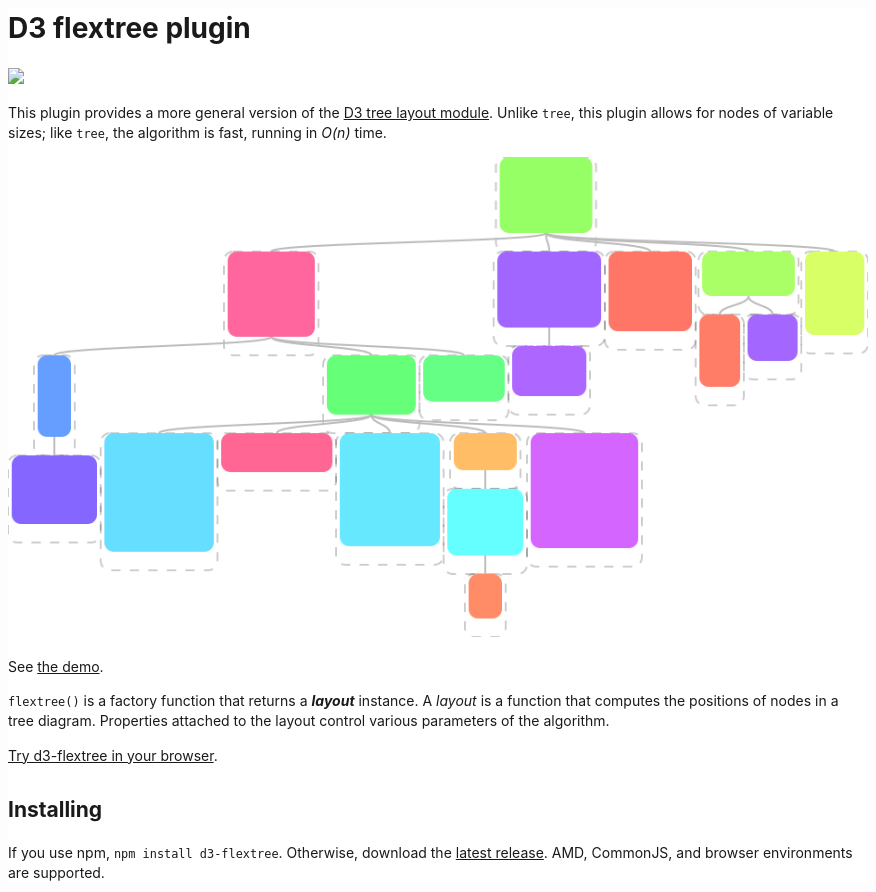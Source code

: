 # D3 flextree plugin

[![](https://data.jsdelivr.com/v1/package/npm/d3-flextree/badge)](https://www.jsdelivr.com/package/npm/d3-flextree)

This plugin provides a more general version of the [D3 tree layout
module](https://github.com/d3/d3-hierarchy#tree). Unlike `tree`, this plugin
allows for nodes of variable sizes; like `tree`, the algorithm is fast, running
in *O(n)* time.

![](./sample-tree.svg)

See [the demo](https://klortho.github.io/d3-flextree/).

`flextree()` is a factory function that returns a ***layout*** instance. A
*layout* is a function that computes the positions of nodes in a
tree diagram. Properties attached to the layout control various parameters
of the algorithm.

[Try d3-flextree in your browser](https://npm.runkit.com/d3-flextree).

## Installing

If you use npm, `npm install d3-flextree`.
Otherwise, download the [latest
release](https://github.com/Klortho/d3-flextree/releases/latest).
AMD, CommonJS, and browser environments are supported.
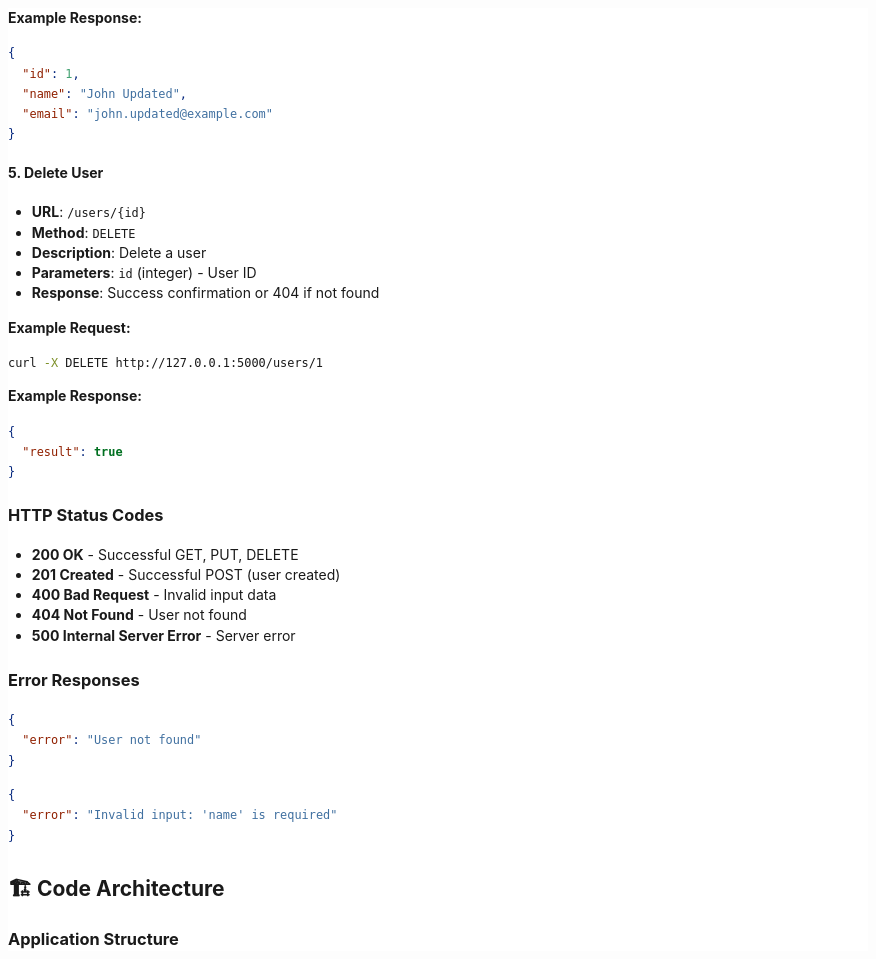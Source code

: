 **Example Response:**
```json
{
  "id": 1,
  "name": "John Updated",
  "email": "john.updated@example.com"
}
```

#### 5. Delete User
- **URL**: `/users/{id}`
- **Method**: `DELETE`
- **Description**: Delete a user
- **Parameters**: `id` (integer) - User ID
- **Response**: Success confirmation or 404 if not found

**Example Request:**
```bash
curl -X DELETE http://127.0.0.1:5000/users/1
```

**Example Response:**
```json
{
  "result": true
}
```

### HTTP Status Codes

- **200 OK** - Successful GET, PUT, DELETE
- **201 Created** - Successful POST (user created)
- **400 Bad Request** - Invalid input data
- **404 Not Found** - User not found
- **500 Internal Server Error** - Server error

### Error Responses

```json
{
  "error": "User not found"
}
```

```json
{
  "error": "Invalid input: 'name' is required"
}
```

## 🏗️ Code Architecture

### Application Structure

• • • •

## PROBLEM DESCRIPTION
The result should be the lines from the line with "- **404 Not Found** - User not found" to the last line of the material, returned exactly and without any other line.

## WRITTEN ANSWER
- **404 Not Found** - User not found
- **500 Internal Server Error** - Server error

### Error Responses

```json
{
  "error": "User not found"
}
```

```json
{
  "error": "Invalid input: 'name' is required"
}
```

## 🏗️ Code Architecture

### Application Structure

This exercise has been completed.